La mise en scène de Dominique Pitoiset est de retour à Paris. Après une tournée à succès en France et à l’Odéon, elle arrive dans le privé au Théâtre de la Porte Saint-martin. Elle balaie toutes les mises en scène historiques de l’œuvre de Rostand. En plaçant l’action dans un espace dépouillé, sorte de salle de réfectoire impersonnelle, l’ex directeur du TnBA (Théâtre National de Bordeaux) permet à Philippe Torreton d’incarner un Cyrano qui fait déjà date dans l’histoire du théâtre contemporain. Un Cyrano des temps modernes.
Le public debout dès les premiers applaudissements, c’est rare. Et c’est comme cela depuis la première de ce Cyrano créé au Théâtre National de Bretagne en février 2013. Le public est cueilli par l’émotion qui se dégage de la mise en scène de Dominique Pitoiset et par l’interprétation touchante de Philippe Torreton. Ce n’est pas un Cyrano de cape et d’épée qu’ils ont conçu, c’est un Cyrano qui révèle les bleus à l’âme de ce poète. Ils ont aussi beaucoup travaillé sur la langue de Rostand. Les magnifiques vers en alexandrin sont tous prononcés avec simplicité et justesse par la magnifique troupe de comédiens.
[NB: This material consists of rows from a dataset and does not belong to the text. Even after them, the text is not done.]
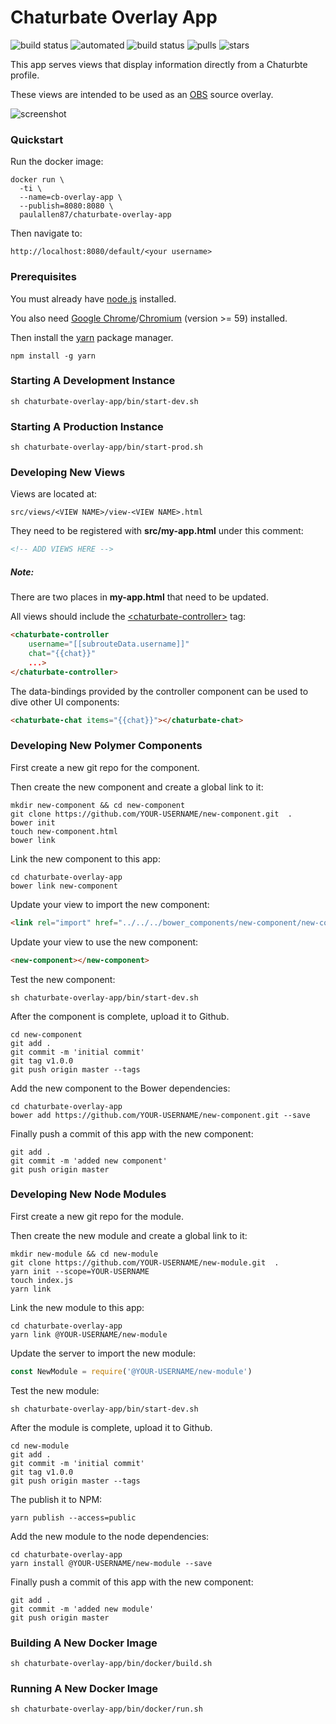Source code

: # Chaturbate Overlay App

![build status](https://travis-ci.org/paulallen87/chaturbate-overlay-app.svg?branch=master)
![automated](https://img.shields.io/docker/automated/paulallen87/chaturbate-overlay-app.svg)
![build status](https://img.shields.io/docker/build/paulallen87/chaturbate-overlay-app.svg)
![pulls](https://img.shields.io/docker/pulls/paulallen87/chaturbate-overlay-app.svg)
![stars](https://img.shields.io/docker/stars/paulallen87/chaturbate-overlay-app.svg)

This app serves views that display information directly from a Chaturbte profile.

These views are intended to be used as an [OBS](https://obsproject.com/) source overlay.

![screenshot](https://github.com/paulallen87/chaturbate-overlay-app/raw/master/screenshot.png)

### Quickstart

Run the docker image:

```shell
docker run \
  -ti \
  --name=cb-overlay-app \
  --publish=8080:8080 \
  paulallen87/chaturbate-overlay-app
```

Then navigate to:

    http://localhost:8080/default/<your username>

### Prerequisites

You must already have [node.js](https://nodejs.org) installed.

You also need [Google Chrome](https://www.google.com/chrome/index.html)/[Chromium](https://www.chromium.org) (version >= 59) installed.

Then install the [yarn](https://yarnpkg.com/en/docs/install) package manager.

```shell
npm install -g yarn
```

### Starting A Development Instance

```shell
sh chaturbate-overlay-app/bin/start-dev.sh
```

### Starting A Production Instance

```shell
sh chaturbate-overlay-app/bin/start-prod.sh
```

### Developing New Views

Views are located at:

    src/views/<VIEW NAME>/view-<VIEW NAME>.html

They need to be registered with **src/my-app.html** under this comment:

```html
<!-- ADD VIEWS HERE -->
```

##### Note:

There are two places in **my-app.html** that need to be updated.

All views should include the [&lt;chaturbate-controller&gt;](https://github.com/paulallen87/chaturbate-controller) tag:

```html
<chaturbate-controller 
    username="[[subrouteData.username]]"
    chat="{{chat}}"
    ...>
</chaturbate-controller>
```

The data-bindings provided by the controller component can be used to dive other UI components:

```html
<chaturbate-chat items="{{chat}}"></chaturbate-chat>
```

### Developing New Polymer Components

First create a new git repo for the component.

Then create the new component and create a global link to it:

```shell
mkdir new-component && cd new-component
git clone https://github.com/YOUR-USERNAME/new-component.git  .
bower init
touch new-component.html
bower link
```

Link the new component to this app:

```shell
cd chaturbate-overlay-app
bower link new-component
```

Update your view to import the new component:

```html
<link rel="import" href="../../../bower_components/new-component/new-component.html">
```

Update your view to use the new component:

```html
<new-component></new-component>
```

Test the new component:

```shell
sh chaturbate-overlay-app/bin/start-dev.sh
```

After the component is complete, upload it to Github.

```shell
cd new-component
git add .
git commit -m 'initial commit'
git tag v1.0.0
git push origin master --tags
```

Add the new component to the Bower dependencies:

```shell
cd chaturbate-overlay-app
bower add https://github.com/YOUR-USERNAME/new-component.git --save
```

Finally push a commit of this app with the new component:

```shell
git add .
git commit -m 'added new component'
git push origin master
```

### Developing New Node Modules

First create a new git repo for the module.

Then create the new module and create a global link to it:

```shell
mkdir new-module && cd new-module
git clone https://github.com/YOUR-USERNAME/new-module.git  .
yarn init --scope=YOUR-USERNAME
touch index.js
yarn link
```

Link the new module to this app:

```shell
cd chaturbate-overlay-app
yarn link @YOUR-USERNAME/new-module
```

Update the server to import the new module:

```javascript
const NewModule = require('@YOUR-USERNAME/new-module')
```

Test the new module:

```shell
sh chaturbate-overlay-app/bin/start-dev.sh
```

After the module is complete, upload it to Github.

```shell
cd new-module
git add .
git commit -m 'initial commit'
git tag v1.0.0
git push origin master --tags
```

The publish it to NPM:

```shell
yarn publish --access=public
```

Add the new module to the node dependencies:

```shell
cd chaturbate-overlay-app
yarn install @YOUR-USERNAME/new-module --save
```

Finally push a commit of this app with the new component:

```shell
git add .
git commit -m 'added new module'
git push origin master
```

### Building A New Docker Image

```shell
sh chaturbate-overlay-app/bin/docker/build.sh
```

### Running A New Docker Image

```shell
sh chaturbate-overlay-app/bin/docker/run.sh
```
Dans un décor clinique au carrelage blanc, éclairé par vingt-cinq néons au plafond, quelques tables et chaises sont disposées sur l’immense plateau. Côté jardin, la musique d’un jukebox vient égrener quelques standards (Queen, Elton John , The Pogues ou encore Edith Piaf avec les Compagnons de la Chanson). Côté cour, un lavabo et une armoire en fer viennent ajouter à cette ambiance d’hôpital. Les cadets arrivent un à un dans cet espace glacé et glaçant. Montfleury, l’acteur, est chassé à coup d’extincteur. On utilise un fer à repasser pour combattre l’ennemi. Les quelques scènes de combats réglées par Pavel Janick suffisent. Cyrano porte ici sur son visage les stigmates de ses combats. Bonnet vissé sur la tête, Philippe Torreton ressemble à un boxeur meurtri. C’est un mélange de Pacino et de De Niro. Mais un boxeur au cœur tendre. Il n’en fait pas un personnage grossier, mais un personnage torturé, tourmenté dans son for intérieur par son amour pour Roxanne. Et pour continuer d’ancrer la pièce dans la modernité lorsque Christian s’adresse à Roxanne, avec l’aide des mots d’amour écrits par Cyrano, c’est en utilisant skype que les deux hommes joignent la jeune fille par la webcam de leur ordinateur.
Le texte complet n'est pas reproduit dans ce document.